L’inférence logique de la voix semble la situer partout. Elle est la part du signifiant qui ne contribue pas à faire sens[4].

La voix est hors sens et elle n’est pas dans le registre sonore. La voix est aphone pour autant qu’elle évacue toutes ses propriétés acoustiques qui pourraient lui donner du sens. 

On est non seulement exposé à la voix mais aussi exposé par la voix.  L’absurdité ou l’effet redoutable de nos associations nous surprend sur le divan. Qu’est-ce que le lapsus sinon le mauvais signifiant exprimé par la voix? C’est aussi un acte de parole. 

La voix anime la lettre morte de la loi[5]. La justice a besoin de témoins, d’accusateurs et d’accusés qui soient réellement présents, de façon à ajouter une voix à une excuse, à un appel ou à un verdict. 

« La voix répond à ce qui se dit, mais elle ne peut pas en répondre. Autrement dit, pour qu’elle réponde, nous devons incorporer la voix comme l’altérité de ce qui se dit ».[6] C’est bien pour cela que notre voix nous apparaît étrangère,détachée de nous, comme nous le montrent nos messages enregistrés sur un répondeur.

Or, la voix apparaît dans sa dimension d’objet quand elle vient de l’Autre et qu’elle m’attache à l’Autre. Elle fait tenir ensemble le corps et le langage, tout en étant ni l’un ni l’autre. Elle est une fonction de la chaîne signifiante, équivalente à l’énonciation. Indépendamment de la demande et de l’ouverture à l’énigme du désir de l’Autre, elle contient une charge de jouissance.[7] « Ce n’est pas la voix, ce n’est pas sans la voix, c’est le corps dans la voix ».[8]

Ceci est bien connu de l’enfant qui pousse un petit cri quand son père l’apostrophe en lui faisant peur, puis en rit. 

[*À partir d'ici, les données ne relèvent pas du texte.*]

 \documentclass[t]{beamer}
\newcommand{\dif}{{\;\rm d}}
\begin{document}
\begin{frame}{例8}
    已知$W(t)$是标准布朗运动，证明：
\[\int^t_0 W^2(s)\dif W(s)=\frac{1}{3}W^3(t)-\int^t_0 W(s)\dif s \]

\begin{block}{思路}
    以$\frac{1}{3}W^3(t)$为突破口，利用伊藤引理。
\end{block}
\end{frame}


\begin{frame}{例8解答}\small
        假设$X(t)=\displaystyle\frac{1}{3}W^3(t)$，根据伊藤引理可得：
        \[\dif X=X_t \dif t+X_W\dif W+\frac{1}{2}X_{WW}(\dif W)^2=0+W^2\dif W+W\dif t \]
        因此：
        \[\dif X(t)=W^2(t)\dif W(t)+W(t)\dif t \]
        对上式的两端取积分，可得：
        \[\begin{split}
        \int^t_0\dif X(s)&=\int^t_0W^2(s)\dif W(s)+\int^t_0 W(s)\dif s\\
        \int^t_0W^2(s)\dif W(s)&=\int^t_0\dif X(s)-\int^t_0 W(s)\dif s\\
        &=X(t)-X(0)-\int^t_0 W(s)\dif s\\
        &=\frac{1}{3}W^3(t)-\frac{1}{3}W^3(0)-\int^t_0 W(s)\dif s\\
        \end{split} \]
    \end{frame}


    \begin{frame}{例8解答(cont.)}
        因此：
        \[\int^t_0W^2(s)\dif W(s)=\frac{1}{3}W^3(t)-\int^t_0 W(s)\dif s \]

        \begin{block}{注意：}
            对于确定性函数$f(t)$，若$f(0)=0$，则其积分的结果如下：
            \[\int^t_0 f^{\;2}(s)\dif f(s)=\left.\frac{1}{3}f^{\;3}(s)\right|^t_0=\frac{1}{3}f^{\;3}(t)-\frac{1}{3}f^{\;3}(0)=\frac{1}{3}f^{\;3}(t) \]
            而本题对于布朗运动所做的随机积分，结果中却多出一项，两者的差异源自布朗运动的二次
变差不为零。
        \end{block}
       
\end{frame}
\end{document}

La psychanalyse le sait et donne un espace pour la voix. Vocifération et jaculation sont des modes d’interprétation qui respectent l’au-delà du sens que la jouissance et la voix partagent. C’est la voix qui fait retour dans la jaculation en tant que nouvel usage du signifiant[9]. La vocifération ajoute quelque chose à la parole.  Elle ajoute la valeur, la dimension et le poids de la voix[10].

 

Translated by Eva Sophie Reinhofer

Reviewed by Frank Rollier


Références

[1] Lacan, J., Le Sinthome. Séminaire XXIII. 18.11.1975. Paris: Seuil, 2005, p. 17.

[2] Lacan, J., L’Angoisse. Séminaire X. 22.5.1963Paris: Seuil, 2004, p. 291.

[3] Lacan, J.,, Livre IV: La relation d’objet et les structures freudiennes. Paris:  Seuil, p. 175.

[4] Miller, J.-A., “Jacques Lacan and the Voice”. In: Veronique Voruz; Bogdan Wolf, The Later Lacan. An Introduction. Albany, NY, 2007.

[5] Dolar, Mladen, A Voice and Nothing More. Cambridge, MA: MIT Press, 2006.

[6] Lacan, J., L’Angoisse. Séminaire X. 5.6.1963. Paris: Seuil, 2004, p. 318.

[7] Miller, J.-A., “Jacques Lacan and the Voice”. In: Veronique Voruz; Bogdan Wolf, The Later Lacan. An Introduction. Albany, NY, 2007, p. 144-145.

[8] Dupont, Laurent, “Formation of the Analyst, the End of Analysis”. Psychoanalytic Notebooks, Issue 36. 

[9] Laurent, Éric, “Interprétation: de la vérité à l’évènement.” Argument pour le 2020 Congrès du NLS.

[10] Miller, Jacques-Alain, “Lacanian Biology and the Event of the Body”, Lacanian Ink, Issue 18.